It seems that season change is, at last, undeniably on the horizon. I think many of us felt it approaching weeks ago, when otherwise normal summer afternoons gave way to cooler nights and brisk mornings. It hit me as I was riding my bike home early one morning in mid-August: “Ah! There it is — the smell of fall.” Bring it on. I am so ready for boots and cider. Butternut squash and cardigans. Scarves, scarves, scarves!

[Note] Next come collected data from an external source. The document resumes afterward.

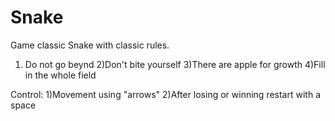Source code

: # Snake
Game classic Snake with classic rules.
1) Do not go beynd
2)Don't bite yourself
3)There are apple for growth
4)Fill in the whole field

Control:
1)Movement using "arrows"
2)After losing or winning restart with a space
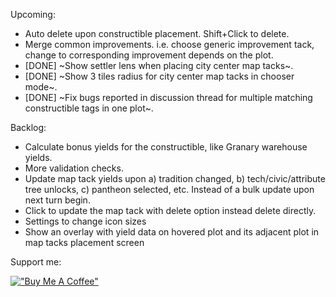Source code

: Upcoming:
* Auto delete upon constructible placement. Shift+Click to delete.
* Merge common improvements. i.e. choose generic improvement tack, change to corresponding improvement depends on the plot.
* [DONE] ~Show settler lens when placing city center map tacks~.
* [DONE] ~Show 3 tiles radius for city center map tacks in chooser mode~.
* [DONE] ~Fix bugs reported in discussion thread for multiple matching constructible tags in one plot~.

Backlog:
* Calculate bonus yields for the constructible, like Granary warehouse yields.
* More validation checks.
* Update map tack yields upon a) tradition changed, b) tech/civic/attribute tree unlocks, c) pantheon selected, etc. Instead of a bulk update upon next turn begin.
* Click to update the map tack with delete option instead delete directly.
* Settings to change icon sizes
* Show an overlay with yield data on hovered plot and its adjacent plot in map tacks placement screen

Support me:

[!["Buy Me A Coffee"](https://i.imgur.com/arBYwRN.png)](https://www.buymeacoffee.com/wltk)
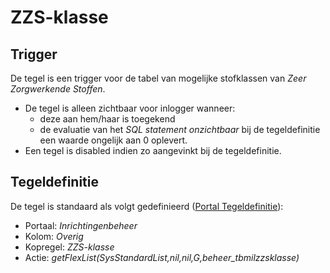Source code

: # ZZS-klasse

## Trigger

De tegel is een trigger voor de tabel van mogelijke stofklassen van *Zeer Zorgwerkende Stoffen*.

* De tegel is alleen zichtbaar voor inlogger wanneer:
  * deze aan hem/haar is toegekend
  * de evaluatie van het *SQL statement onzichtbaar* bij de tegeldefinitie een waarde ongelijk aan 0 oplevert.
* Een tegel is disabled indien zo aangevinkt bij de tegeldefinitie.

## Tegeldefinitie

De tegel is standaard als volgt gedefinieerd ([Portal Tegeldefinitie](/docs/instellen_inrichten/portaldefinitie/portal_tegel.md)):

* Portaal: *Inrichtingenbeheer*
* Kolom: *Overig*
* Kopregel: *ZZS-klasse*
* Actie: *getFlexList(SysStandardList,nil,nil,G,beheer_tbmilzzsklasse)*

This is also the time of year when I find myself especially drawn to food bloggers in the southern hemisphere. While we’re dragging out canning equipment and preparing to throw elbows to get our hands on the first cider doughnuts, they’re experiencing picnic weather and spring wild flowers. It’s a welcome reminder that the world is so much bigger than me and my scarves.

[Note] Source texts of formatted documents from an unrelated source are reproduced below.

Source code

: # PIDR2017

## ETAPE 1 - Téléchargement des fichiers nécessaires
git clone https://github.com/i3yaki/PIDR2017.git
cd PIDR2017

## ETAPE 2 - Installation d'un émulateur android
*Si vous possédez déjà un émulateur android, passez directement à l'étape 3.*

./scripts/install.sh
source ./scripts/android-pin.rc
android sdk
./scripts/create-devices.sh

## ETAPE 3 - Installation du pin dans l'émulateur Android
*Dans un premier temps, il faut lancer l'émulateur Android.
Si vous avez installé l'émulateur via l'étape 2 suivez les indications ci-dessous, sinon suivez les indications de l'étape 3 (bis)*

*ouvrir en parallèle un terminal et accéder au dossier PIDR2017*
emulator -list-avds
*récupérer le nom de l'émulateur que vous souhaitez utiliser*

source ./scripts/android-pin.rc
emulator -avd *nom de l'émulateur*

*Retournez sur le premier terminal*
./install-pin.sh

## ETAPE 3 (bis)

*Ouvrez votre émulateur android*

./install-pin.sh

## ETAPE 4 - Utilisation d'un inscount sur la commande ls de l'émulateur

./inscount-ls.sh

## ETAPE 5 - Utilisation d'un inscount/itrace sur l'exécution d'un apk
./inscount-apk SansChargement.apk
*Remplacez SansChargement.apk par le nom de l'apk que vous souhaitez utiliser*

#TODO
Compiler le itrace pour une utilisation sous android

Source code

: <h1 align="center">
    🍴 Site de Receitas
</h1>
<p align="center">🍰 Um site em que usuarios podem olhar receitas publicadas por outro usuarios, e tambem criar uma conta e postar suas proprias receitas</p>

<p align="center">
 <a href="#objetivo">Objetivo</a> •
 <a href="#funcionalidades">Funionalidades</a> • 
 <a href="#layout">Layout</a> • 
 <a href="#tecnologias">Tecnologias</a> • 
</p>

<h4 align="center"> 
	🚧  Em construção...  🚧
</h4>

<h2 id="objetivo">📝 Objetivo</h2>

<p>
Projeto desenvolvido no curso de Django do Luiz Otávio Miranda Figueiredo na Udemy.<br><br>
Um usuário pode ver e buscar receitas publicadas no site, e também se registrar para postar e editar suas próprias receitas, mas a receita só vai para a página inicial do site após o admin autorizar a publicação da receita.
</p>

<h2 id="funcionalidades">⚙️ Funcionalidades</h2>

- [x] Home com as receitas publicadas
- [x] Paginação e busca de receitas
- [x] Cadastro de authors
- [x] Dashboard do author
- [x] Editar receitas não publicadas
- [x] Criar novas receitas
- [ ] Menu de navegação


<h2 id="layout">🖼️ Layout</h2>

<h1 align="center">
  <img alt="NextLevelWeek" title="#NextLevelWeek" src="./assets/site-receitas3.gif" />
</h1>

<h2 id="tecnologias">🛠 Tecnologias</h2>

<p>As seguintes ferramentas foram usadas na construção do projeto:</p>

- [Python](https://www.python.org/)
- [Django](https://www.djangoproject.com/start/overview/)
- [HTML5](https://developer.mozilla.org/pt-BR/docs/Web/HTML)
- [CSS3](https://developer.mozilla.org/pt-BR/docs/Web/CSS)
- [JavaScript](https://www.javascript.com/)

As I eagerly await all that I love about fall, I am simultaneously attempting to preserve what I can of summer. I want shrubs of all kinds. Blackberry. Peach. Plum. I managed to get my hands on some fresh figs when I was in NY this past weekend, only to have them go bad before I returned to VT. (I knew they were a risky purchase, but all I could see when I bought them was fresh figs with goat cheese, and a fig balsamic shrub. Throwing that pint container away this morning was a sad thing.)

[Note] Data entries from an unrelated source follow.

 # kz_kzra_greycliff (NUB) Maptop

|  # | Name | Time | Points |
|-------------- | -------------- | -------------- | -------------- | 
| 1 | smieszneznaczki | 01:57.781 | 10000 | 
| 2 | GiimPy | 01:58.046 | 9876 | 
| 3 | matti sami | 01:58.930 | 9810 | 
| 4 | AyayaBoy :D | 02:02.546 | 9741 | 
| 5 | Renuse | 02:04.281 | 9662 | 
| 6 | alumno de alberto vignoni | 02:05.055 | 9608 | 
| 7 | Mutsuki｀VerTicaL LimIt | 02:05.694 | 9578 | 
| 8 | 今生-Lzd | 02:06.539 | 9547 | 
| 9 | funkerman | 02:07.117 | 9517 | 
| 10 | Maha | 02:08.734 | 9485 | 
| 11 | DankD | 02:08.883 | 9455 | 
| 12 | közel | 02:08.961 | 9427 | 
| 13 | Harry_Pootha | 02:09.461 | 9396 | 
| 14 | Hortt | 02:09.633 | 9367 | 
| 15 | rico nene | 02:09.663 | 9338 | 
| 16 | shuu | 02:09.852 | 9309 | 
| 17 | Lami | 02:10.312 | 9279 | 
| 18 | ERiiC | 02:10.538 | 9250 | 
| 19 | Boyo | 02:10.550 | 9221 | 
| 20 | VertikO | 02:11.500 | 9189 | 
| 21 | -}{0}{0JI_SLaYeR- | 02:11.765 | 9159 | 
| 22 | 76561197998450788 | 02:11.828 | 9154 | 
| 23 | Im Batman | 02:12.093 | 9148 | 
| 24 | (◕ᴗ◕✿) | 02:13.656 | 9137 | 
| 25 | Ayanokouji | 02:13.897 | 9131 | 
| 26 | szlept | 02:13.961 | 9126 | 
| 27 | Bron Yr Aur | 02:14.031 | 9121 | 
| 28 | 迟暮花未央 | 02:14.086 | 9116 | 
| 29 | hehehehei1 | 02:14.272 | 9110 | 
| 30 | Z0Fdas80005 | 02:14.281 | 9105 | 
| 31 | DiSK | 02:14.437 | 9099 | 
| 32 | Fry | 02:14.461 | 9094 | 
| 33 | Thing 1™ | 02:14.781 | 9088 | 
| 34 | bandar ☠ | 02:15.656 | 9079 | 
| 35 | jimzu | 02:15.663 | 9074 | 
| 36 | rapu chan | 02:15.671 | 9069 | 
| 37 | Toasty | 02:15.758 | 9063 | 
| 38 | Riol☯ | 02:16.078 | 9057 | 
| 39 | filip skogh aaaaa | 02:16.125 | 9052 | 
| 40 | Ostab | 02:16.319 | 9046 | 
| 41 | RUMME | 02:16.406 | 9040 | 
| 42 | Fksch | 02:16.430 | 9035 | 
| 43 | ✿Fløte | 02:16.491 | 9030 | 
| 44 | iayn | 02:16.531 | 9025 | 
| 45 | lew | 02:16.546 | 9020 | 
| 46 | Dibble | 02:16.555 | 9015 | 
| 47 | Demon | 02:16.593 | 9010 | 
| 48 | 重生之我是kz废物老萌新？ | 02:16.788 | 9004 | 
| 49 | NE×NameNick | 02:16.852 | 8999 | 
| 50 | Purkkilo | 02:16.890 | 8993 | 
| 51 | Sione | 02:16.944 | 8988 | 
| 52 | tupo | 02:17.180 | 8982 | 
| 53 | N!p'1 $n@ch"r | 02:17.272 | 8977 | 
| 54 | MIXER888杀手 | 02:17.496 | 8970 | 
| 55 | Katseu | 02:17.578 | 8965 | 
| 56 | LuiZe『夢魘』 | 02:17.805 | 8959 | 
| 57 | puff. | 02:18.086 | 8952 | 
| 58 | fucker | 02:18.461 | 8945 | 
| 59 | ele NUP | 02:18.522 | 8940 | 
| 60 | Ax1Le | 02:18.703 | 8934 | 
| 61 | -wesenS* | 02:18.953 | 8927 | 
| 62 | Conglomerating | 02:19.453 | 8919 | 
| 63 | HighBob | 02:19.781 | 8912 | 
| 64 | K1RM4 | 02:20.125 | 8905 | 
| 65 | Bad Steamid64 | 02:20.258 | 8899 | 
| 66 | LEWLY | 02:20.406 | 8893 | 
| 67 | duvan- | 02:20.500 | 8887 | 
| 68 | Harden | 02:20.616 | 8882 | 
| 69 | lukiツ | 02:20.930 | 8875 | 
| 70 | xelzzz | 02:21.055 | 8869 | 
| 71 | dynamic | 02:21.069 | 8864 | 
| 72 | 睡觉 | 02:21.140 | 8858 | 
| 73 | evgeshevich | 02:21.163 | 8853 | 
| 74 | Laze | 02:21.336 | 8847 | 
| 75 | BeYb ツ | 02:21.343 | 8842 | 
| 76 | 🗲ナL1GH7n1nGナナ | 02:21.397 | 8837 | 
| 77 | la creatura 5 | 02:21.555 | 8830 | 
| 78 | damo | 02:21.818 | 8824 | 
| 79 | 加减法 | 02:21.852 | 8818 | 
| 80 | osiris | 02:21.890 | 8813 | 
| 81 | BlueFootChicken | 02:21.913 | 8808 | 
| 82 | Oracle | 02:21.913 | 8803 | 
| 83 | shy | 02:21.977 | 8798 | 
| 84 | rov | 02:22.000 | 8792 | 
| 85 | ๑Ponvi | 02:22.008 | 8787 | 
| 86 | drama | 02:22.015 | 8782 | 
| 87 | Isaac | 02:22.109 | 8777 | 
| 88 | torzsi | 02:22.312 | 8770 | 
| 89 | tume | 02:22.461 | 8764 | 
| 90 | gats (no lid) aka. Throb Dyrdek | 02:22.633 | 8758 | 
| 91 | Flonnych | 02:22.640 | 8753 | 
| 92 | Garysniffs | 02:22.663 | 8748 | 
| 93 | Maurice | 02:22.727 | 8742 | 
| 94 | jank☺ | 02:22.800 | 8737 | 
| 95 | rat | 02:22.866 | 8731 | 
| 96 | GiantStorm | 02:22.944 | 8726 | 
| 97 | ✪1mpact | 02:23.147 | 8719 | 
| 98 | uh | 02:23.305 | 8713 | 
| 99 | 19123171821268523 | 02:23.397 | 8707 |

I talked shrubs in an earlier post this year. But for those who missed it, shrubs are a beverage made (primarily) from fresh fruit, vinegar, and sugar. They date back to the pre-refrigeration days of the 18th century when they were a means to preserve fruit, and they’ve stuck around because they’re darn tasty. Their combination of sweetness and tang makes them super refreshing. They’re great with some seltzer, and they also make excellent cocktail mixers.
This cherry shrub is wonderfully tart (and a gorgeous shade of red, to boot). I can’t say that like it more than the strawberry-rhubarb shrub (which was to die for), but it has grown on me to the point where I’d say I like it almost as much, albeit for different reasons. The strawberry-rhubarb shrub was smooth and refreshing, while the tang of the cherries gives this one a bit more of a kick. I think this shrub would still pair well with tequila, but I imagine it would also go splendidly with whiskey. (Unfortunately, I drank/gave away all of this one before I could test out my theory!) If anyone would like to give it a try and report back, I’d love to hear the results.
Cherry Balsamic Shrub
- 2 cups of cherries, halved and pitted
- 1 1/2 cups of granulated sugar
- 10 black peppercorns
- 1 cup of balsamic vinegar
- 1/2 cup of cider vinegar
Combine fruit, peppercorns, and sugar in a bowl or jar, stirring to evenly-coat the fruit. Allow mixture to sit for around 1 hour, then macerate until everything is nice and broken up. Cover and let sit for 24 hours. (At room temperature is fine, but feel free to stick it in the fridge too.)
After 24 hours, macerate the mixture again, trying to crush the fruit as much as possible. At this point, you can add the vinegars immediately, or let it sit for another 24 hours. (I’d recommend giving it the additional 24 hours, as I think this extra fermentation time does nice things for the final flavor.)
When ready, add the vinegars and stir well. Store at room temperature for 7–9 days, giving it a good stir each day. When finished, pour the mixture through a cheesecloth-lined sieve, then transfer to a clean jar or container. Store syrup in the fridge.
To mix: Add 1 part syrup to 2.5–3 parts seltzer.